- Required action
Exactly the lines from the one with "走到河边，发现晚上的河边的确" through the end of the records below are to be output, the first and last included, and no others.

- Working data
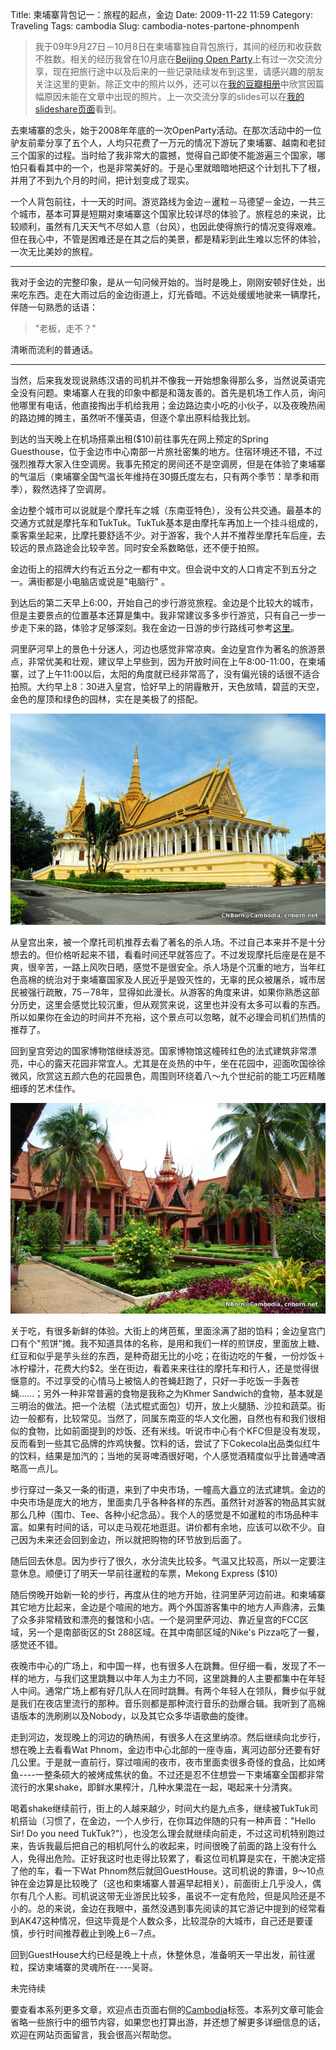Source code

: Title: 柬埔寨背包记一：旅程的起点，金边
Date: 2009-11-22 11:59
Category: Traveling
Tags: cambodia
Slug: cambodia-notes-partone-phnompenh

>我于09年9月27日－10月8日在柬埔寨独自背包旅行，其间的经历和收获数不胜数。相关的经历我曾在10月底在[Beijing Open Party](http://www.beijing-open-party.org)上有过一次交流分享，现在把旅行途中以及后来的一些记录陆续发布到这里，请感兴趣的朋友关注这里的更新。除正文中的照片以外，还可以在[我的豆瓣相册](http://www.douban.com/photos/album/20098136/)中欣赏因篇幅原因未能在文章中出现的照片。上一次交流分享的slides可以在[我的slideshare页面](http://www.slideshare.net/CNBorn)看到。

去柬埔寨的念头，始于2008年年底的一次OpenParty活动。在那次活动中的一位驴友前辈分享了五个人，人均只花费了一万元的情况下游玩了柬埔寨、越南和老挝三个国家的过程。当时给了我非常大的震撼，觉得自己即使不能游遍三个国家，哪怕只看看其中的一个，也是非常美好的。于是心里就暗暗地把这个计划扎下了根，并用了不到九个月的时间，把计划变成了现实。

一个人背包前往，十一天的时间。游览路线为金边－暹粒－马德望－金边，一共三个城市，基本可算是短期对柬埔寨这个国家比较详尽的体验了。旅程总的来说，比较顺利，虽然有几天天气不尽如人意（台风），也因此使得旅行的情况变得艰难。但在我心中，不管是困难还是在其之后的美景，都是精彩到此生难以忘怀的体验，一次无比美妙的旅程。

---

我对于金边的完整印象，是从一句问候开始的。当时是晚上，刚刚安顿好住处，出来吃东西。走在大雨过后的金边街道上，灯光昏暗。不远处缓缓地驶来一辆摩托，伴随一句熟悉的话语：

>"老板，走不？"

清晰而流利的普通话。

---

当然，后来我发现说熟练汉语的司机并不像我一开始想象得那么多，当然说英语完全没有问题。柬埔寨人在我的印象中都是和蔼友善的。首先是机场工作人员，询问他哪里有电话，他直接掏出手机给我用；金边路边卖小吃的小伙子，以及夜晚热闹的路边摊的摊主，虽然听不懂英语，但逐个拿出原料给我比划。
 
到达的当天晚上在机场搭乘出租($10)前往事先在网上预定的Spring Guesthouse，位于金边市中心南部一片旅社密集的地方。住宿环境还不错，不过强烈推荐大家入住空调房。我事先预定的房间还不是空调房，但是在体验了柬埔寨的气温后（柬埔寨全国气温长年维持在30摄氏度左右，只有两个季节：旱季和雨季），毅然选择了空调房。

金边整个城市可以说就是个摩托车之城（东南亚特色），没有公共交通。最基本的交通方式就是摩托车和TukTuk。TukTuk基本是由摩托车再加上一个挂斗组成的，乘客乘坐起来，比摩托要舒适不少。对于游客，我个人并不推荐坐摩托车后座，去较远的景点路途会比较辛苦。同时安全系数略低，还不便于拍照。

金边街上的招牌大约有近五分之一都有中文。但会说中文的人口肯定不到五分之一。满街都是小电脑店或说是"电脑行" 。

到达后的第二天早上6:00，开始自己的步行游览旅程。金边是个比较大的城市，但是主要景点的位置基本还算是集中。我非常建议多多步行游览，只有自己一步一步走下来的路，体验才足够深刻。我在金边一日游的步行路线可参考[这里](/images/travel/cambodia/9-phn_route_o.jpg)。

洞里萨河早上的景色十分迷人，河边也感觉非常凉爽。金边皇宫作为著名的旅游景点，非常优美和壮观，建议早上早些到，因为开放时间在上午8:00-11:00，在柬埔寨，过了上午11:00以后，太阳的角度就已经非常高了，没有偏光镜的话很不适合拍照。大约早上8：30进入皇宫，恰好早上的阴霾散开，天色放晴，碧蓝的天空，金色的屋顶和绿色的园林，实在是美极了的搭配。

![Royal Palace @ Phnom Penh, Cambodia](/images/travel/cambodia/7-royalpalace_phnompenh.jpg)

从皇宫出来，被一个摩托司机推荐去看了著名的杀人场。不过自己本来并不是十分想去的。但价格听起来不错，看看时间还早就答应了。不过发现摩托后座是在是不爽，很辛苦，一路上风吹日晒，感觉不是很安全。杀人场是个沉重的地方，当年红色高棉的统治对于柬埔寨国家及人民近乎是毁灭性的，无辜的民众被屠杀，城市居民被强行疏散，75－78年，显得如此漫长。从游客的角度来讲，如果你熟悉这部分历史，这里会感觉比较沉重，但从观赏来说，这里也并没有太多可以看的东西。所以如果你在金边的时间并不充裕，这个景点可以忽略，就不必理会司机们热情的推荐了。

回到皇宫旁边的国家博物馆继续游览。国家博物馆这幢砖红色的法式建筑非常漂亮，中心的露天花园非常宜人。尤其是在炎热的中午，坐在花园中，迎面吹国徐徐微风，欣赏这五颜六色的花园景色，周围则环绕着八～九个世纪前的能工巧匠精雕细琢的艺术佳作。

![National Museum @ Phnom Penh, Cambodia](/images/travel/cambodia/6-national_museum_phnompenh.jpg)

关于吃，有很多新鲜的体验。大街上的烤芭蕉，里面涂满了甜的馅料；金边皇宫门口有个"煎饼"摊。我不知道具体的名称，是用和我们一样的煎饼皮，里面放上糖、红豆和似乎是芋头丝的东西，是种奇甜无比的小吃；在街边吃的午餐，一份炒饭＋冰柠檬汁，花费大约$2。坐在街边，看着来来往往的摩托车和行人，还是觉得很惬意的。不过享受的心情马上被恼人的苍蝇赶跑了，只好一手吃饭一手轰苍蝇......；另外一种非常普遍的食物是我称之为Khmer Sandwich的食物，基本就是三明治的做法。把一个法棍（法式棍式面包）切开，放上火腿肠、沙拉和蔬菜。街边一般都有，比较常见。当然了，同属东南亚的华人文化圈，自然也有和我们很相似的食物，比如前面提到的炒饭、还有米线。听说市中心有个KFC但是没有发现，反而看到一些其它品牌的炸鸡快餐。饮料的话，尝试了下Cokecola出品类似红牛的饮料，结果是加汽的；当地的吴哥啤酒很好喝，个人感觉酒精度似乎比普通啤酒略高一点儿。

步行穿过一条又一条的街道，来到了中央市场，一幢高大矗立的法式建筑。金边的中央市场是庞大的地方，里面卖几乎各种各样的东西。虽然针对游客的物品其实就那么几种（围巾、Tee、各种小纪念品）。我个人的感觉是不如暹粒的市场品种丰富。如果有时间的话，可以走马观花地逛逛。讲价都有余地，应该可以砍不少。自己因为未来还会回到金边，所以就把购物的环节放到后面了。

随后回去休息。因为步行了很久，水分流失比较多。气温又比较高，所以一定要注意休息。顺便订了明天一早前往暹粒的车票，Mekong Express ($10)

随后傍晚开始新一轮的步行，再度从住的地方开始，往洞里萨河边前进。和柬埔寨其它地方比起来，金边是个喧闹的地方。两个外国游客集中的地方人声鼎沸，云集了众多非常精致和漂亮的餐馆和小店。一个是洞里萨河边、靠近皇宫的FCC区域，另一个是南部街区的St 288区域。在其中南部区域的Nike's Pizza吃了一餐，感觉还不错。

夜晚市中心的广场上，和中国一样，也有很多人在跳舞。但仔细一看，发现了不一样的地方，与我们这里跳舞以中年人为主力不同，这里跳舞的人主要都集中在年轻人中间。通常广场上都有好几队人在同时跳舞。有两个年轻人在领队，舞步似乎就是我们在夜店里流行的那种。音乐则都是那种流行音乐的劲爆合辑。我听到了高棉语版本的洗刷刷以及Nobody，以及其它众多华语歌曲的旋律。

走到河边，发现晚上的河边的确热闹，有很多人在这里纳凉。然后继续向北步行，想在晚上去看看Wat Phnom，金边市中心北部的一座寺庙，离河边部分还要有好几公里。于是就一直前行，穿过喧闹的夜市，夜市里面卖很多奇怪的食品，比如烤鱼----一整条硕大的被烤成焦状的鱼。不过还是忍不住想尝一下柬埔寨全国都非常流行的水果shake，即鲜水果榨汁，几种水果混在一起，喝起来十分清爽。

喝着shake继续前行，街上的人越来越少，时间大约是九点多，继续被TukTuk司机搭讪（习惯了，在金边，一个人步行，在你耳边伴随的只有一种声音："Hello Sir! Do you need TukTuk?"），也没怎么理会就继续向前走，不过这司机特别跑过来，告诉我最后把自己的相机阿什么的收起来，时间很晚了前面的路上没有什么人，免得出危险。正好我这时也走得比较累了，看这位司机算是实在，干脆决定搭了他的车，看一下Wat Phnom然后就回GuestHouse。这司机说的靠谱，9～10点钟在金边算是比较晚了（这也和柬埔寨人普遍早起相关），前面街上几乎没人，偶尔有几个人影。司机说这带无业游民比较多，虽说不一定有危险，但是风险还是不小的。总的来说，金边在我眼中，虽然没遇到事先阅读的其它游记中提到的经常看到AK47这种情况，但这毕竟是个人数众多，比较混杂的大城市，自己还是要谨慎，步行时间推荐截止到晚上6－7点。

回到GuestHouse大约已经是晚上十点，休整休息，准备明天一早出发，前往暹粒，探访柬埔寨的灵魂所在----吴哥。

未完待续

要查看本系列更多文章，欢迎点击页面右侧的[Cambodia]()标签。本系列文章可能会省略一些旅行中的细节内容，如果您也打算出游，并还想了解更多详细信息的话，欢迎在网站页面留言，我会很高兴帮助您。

- Solved problem
走到河边，发现晚上的河边的确热闹，有很多人在这里纳凉。然后继续向北步行，想在晚上去看看Wat Phnom，金边市中心北部的一座寺庙，离河边部分还要有好几公里。于是就一直前行，穿过喧闹的夜市，夜市里面卖很多奇怪的食品，比如烤鱼----一整条硕大的被烤成焦状的鱼。不过还是忍不住想尝一下柬埔寨全国都非常流行的水果shake，即鲜水果榨汁，几种水果混在一起，喝起来十分清爽。

喝着shake继续前行，街上的人越来越少，时间大约是九点多，继续被TukTuk司机搭讪（习惯了，在金边，一个人步行，在你耳边伴随的只有一种声音："Hello Sir! Do you need TukTuk?"），也没怎么理会就继续向前走，不过这司机特别跑过来，告诉我最后把自己的相机阿什么的收起来，时间很晚了前面的路上没有什么人，免得出危险。正好我这时也走得比较累了，看这位司机算是实在，干脆决定搭了他的车，看一下Wat Phnom然后就回GuestHouse。这司机说的靠谱，9～10点钟在金边算是比较晚了（这也和柬埔寨人普遍早起相关），前面街上几乎没人，偶尔有几个人影。司机说这带无业游民比较多，虽说不一定有危险，但是风险还是不小的。总的来说，金边在我眼中，虽然没遇到事先阅读的其它游记中提到的经常看到AK47这种情况，但这毕竟是个人数众多，比较混杂的大城市，自己还是要谨慎，步行时间推荐截止到晚上6－7点。

回到GuestHouse大约已经是晚上十点，休整休息，准备明天一早出发，前往暹粒，探访柬埔寨的灵魂所在----吴哥。

未完待续

要查看本系列更多文章，欢迎点击页面右侧的[Cambodia]()标签。本系列文章可能会省略一些旅行中的细节内容，如果您也打算出游，并还想了解更多详细信息的话，欢迎在网站页面留言，我会很高兴帮助您。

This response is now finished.